§ Exercise goal: Please return every line of the records below that contains the word "another".

[Saved data entries]
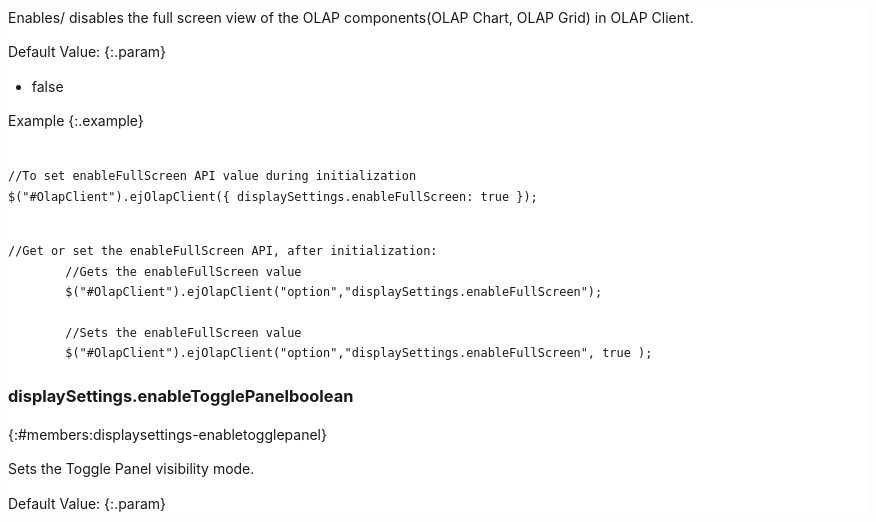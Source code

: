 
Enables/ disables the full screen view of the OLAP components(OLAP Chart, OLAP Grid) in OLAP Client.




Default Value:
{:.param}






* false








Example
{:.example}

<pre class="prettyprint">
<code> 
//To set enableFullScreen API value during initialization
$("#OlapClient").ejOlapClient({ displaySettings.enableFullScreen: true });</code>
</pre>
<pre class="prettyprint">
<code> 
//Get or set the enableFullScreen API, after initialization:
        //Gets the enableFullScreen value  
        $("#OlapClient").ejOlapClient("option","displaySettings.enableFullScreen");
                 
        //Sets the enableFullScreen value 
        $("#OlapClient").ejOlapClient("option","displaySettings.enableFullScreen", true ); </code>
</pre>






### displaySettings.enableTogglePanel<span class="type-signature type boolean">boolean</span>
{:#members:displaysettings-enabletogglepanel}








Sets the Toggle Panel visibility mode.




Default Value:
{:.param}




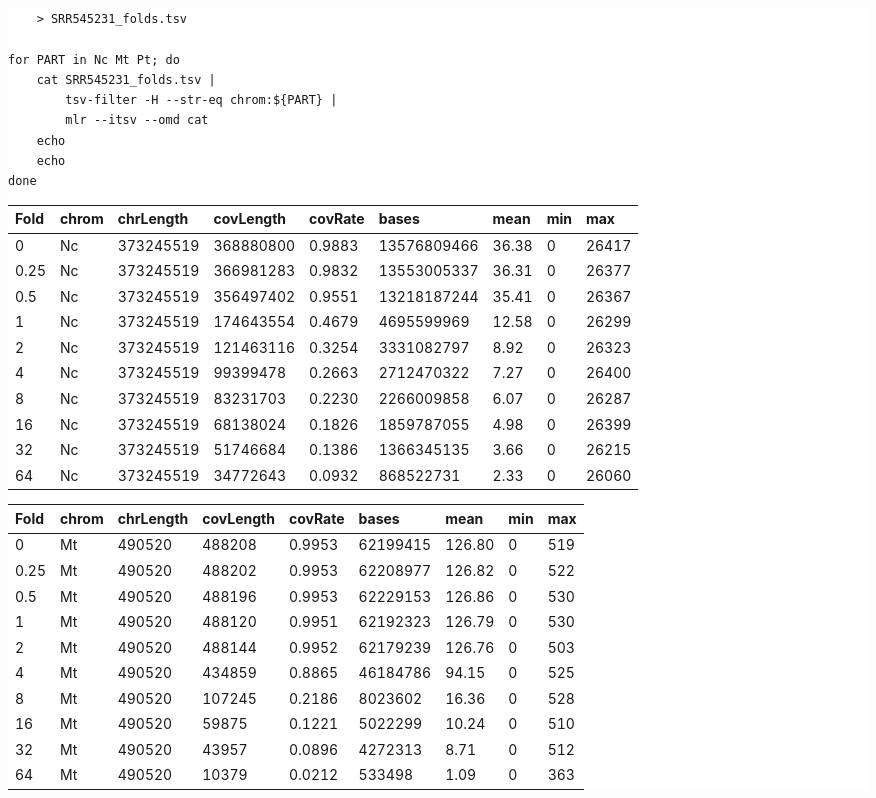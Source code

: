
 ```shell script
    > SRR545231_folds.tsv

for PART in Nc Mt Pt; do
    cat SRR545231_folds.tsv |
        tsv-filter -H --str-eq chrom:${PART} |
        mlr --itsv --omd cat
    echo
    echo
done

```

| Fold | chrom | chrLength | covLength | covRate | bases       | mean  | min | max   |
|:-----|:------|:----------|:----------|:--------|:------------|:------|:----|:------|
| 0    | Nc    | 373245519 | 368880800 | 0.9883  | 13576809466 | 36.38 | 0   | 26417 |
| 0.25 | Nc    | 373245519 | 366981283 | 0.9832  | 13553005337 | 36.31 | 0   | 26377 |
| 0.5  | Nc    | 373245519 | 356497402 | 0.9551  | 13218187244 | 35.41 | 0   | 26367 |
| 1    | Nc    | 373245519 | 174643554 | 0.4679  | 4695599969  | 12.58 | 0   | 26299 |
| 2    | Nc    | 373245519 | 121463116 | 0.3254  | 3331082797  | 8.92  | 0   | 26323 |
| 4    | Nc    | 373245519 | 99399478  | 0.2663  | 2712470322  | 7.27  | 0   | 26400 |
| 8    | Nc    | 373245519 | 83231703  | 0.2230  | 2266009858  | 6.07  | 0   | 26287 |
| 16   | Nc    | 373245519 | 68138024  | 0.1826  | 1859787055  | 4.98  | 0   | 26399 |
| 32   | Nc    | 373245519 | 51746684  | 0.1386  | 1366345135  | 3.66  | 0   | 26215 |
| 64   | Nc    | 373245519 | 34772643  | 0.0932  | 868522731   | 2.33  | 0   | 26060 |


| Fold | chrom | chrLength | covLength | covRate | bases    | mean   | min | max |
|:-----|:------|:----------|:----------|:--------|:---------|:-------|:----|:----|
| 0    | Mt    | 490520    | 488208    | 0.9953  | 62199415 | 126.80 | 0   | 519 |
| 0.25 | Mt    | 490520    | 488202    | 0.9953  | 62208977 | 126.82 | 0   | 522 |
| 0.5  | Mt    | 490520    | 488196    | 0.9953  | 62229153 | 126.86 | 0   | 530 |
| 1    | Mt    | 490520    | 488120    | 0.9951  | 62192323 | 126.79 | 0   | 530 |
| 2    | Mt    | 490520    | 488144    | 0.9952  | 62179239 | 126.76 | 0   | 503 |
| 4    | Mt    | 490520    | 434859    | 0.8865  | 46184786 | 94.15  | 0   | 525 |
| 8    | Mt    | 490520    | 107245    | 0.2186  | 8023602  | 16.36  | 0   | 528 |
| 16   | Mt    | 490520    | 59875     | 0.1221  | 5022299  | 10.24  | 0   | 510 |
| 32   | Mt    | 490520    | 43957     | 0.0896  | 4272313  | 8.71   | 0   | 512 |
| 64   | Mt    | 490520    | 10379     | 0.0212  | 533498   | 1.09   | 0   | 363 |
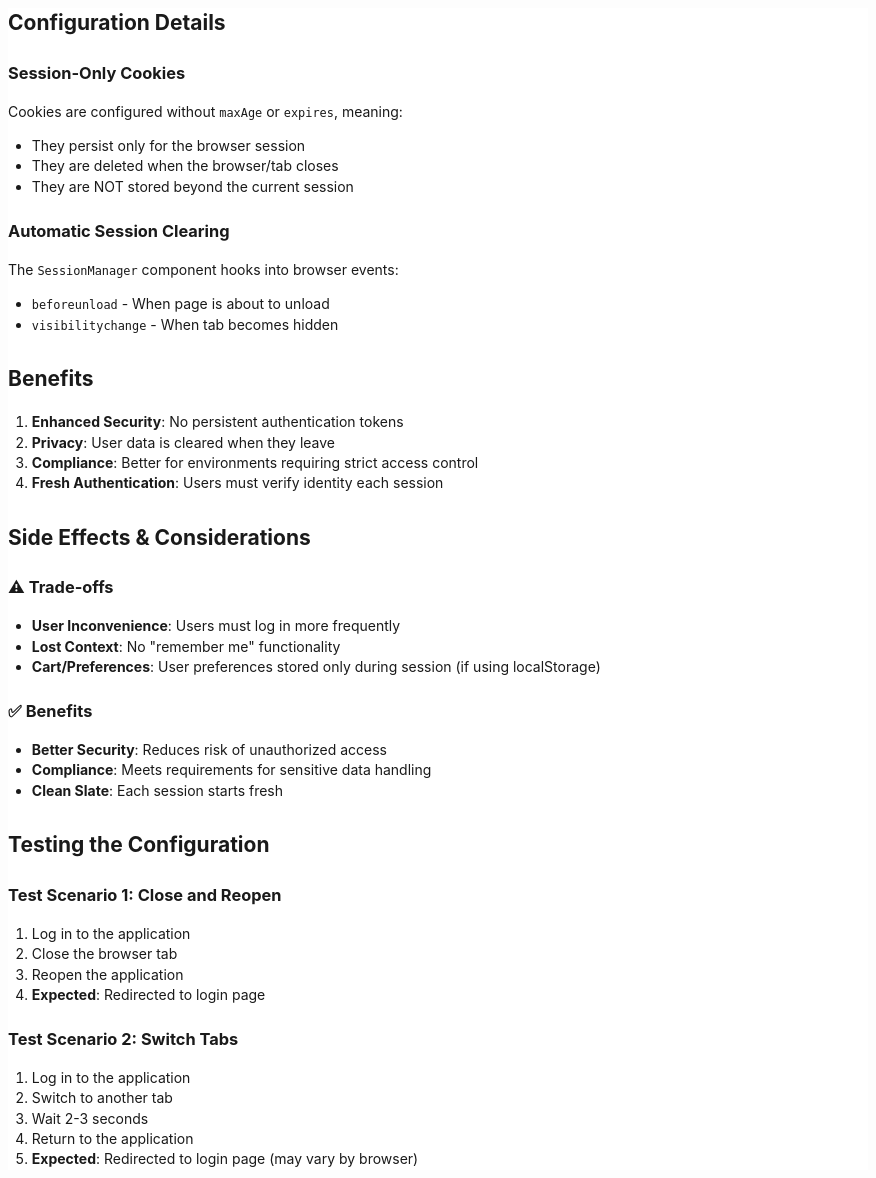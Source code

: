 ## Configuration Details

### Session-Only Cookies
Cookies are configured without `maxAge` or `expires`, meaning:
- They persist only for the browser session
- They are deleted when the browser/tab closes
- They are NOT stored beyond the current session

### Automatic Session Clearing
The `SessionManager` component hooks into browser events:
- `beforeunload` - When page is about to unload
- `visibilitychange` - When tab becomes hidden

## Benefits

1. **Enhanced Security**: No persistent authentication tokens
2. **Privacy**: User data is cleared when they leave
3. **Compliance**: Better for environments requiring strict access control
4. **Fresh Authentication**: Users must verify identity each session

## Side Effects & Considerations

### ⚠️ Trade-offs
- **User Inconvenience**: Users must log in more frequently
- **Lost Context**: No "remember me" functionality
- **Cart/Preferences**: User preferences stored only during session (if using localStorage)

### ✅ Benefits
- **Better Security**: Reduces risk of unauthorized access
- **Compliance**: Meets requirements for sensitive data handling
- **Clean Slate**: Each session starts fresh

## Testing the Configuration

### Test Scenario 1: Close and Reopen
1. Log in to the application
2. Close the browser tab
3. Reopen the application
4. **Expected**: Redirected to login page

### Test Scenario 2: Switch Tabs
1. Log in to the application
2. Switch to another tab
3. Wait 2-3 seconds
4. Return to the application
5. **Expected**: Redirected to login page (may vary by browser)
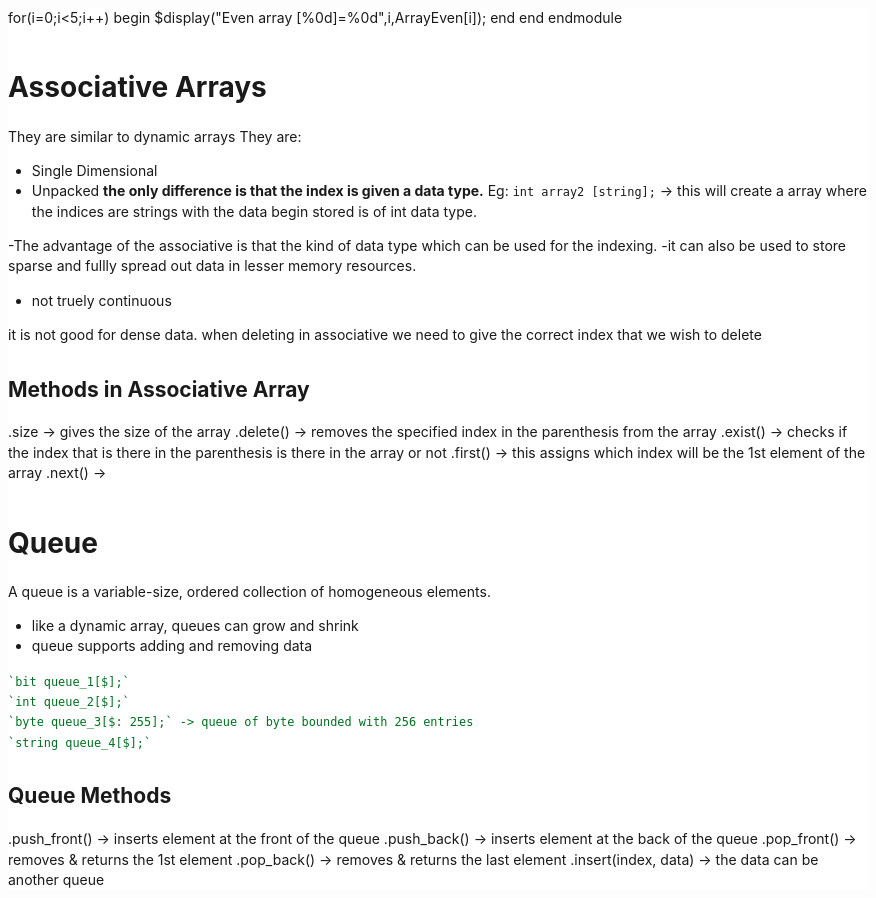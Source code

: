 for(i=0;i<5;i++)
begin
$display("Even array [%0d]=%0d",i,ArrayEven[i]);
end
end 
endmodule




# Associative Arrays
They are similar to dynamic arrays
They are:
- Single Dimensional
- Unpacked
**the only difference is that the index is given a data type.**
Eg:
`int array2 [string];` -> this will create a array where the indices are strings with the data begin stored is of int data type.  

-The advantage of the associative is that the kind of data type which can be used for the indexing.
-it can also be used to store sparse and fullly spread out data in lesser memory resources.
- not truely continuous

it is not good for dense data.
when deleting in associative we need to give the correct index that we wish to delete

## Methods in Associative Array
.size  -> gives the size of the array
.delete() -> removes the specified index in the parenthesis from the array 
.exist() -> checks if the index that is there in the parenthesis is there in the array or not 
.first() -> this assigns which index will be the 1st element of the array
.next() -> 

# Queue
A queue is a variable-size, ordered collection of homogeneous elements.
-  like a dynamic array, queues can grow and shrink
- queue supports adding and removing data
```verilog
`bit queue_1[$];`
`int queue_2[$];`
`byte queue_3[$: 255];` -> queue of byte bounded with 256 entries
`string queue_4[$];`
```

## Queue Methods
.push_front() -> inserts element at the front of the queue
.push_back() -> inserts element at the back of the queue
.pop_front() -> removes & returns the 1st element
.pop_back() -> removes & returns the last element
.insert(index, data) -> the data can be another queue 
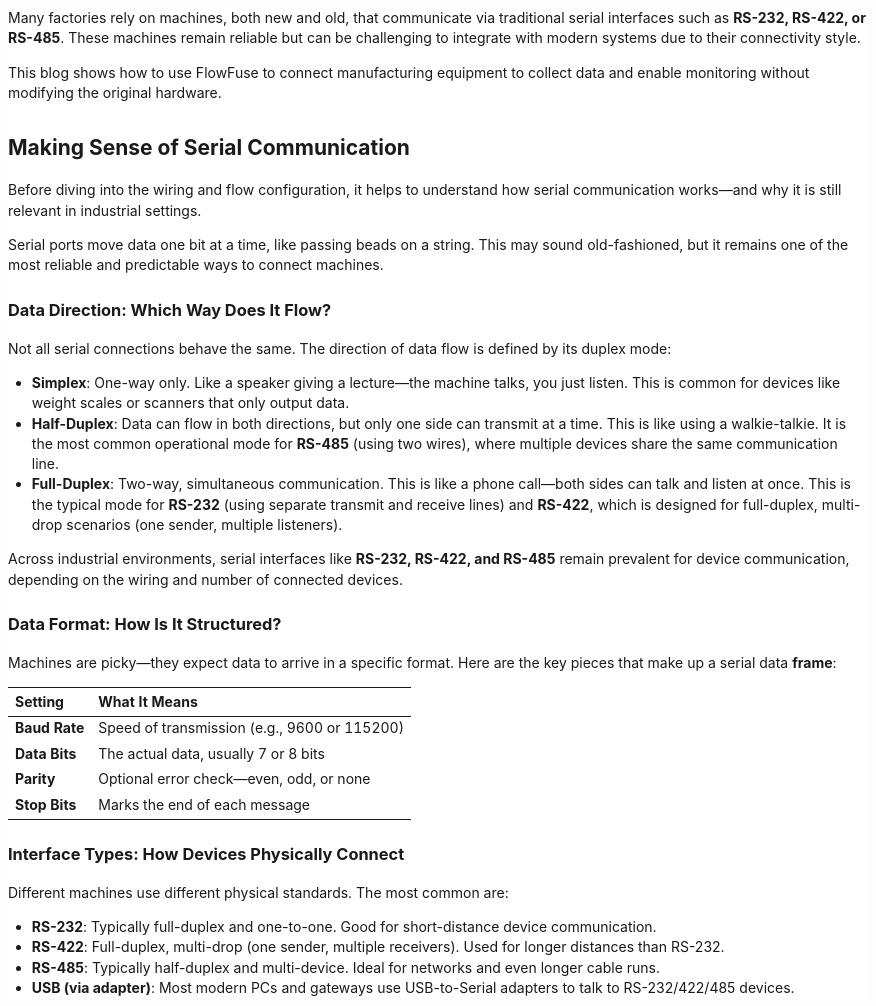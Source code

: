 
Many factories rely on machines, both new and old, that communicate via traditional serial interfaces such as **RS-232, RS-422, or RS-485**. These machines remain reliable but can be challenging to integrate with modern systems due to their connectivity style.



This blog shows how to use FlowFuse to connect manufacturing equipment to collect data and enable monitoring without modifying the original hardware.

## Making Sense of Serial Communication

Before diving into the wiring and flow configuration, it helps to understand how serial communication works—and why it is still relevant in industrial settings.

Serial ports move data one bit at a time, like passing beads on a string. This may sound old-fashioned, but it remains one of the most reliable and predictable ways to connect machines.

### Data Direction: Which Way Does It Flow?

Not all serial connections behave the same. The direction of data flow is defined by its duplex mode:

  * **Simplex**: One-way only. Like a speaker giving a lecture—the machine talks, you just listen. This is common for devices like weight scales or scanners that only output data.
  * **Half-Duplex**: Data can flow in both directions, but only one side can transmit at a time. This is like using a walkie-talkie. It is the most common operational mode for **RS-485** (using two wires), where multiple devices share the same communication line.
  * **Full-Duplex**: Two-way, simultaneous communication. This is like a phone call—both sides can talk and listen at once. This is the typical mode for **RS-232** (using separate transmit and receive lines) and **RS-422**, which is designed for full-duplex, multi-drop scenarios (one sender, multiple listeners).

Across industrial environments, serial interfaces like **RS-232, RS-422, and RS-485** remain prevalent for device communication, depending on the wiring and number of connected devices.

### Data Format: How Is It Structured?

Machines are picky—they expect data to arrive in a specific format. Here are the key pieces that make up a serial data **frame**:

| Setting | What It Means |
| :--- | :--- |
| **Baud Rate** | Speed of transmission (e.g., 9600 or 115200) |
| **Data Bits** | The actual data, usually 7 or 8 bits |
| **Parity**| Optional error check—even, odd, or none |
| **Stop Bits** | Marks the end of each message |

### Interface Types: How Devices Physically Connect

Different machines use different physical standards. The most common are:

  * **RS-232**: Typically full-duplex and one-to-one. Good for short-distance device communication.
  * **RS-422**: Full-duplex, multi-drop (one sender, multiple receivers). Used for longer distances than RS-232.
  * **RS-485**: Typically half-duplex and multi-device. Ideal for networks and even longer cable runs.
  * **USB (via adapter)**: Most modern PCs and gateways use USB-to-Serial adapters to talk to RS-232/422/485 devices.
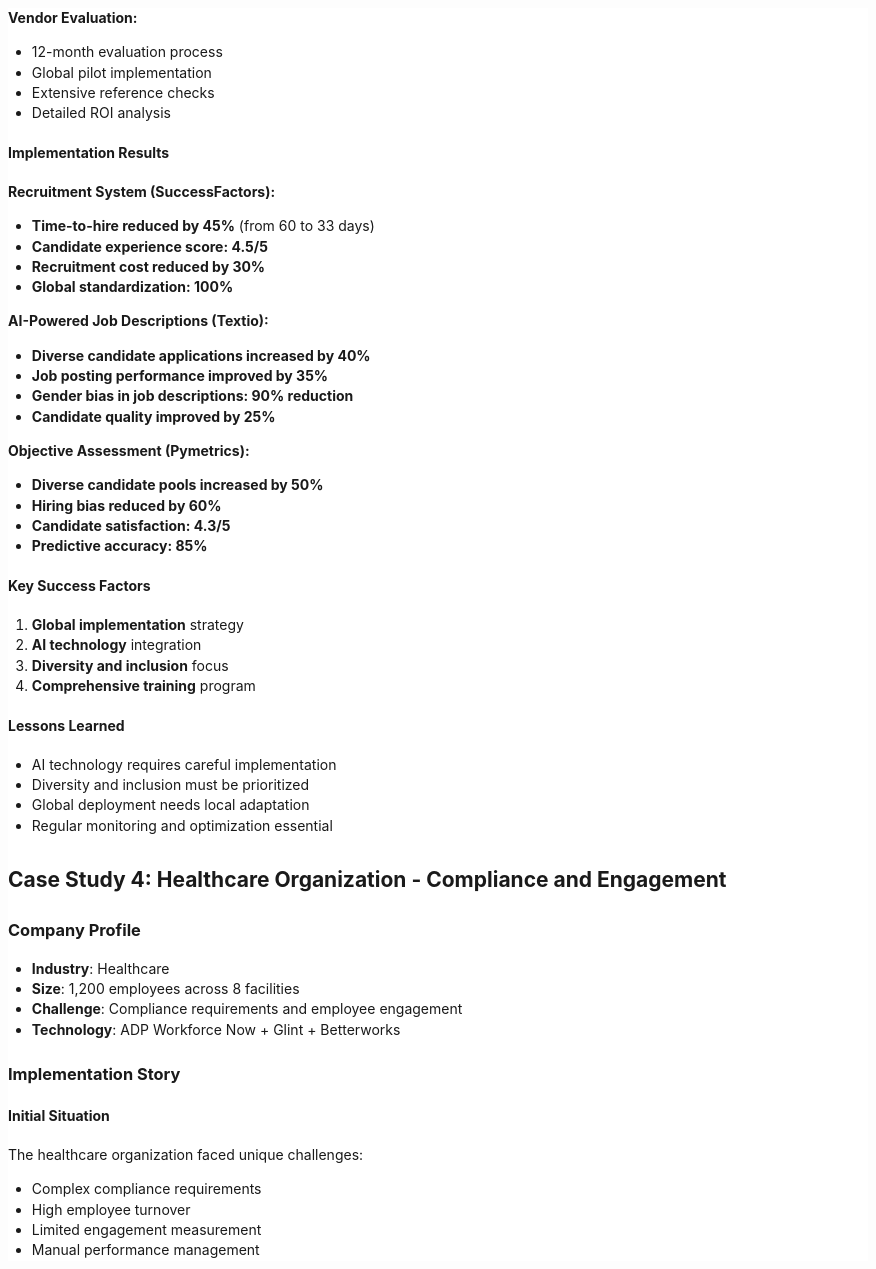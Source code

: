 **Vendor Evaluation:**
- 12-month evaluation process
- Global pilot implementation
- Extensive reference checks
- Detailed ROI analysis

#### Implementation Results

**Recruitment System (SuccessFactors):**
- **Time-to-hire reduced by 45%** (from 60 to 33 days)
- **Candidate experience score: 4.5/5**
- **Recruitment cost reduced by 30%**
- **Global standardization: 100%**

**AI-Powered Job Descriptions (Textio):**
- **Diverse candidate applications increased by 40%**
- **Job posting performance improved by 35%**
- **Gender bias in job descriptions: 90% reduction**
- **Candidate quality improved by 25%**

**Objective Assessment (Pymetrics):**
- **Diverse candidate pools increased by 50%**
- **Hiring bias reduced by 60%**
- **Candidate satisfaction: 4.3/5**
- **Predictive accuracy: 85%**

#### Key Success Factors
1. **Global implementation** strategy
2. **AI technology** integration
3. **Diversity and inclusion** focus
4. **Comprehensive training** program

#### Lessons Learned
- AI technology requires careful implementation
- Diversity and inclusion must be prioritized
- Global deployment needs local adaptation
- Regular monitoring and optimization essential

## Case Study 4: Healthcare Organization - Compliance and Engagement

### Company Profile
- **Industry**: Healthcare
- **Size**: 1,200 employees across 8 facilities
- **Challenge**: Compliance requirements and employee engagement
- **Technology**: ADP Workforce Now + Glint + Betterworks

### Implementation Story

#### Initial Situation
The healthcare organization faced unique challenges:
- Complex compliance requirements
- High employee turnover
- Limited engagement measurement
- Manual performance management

§ Written answer:
2. Switch to another tab
.insert(index, data) -> the data can be another queue 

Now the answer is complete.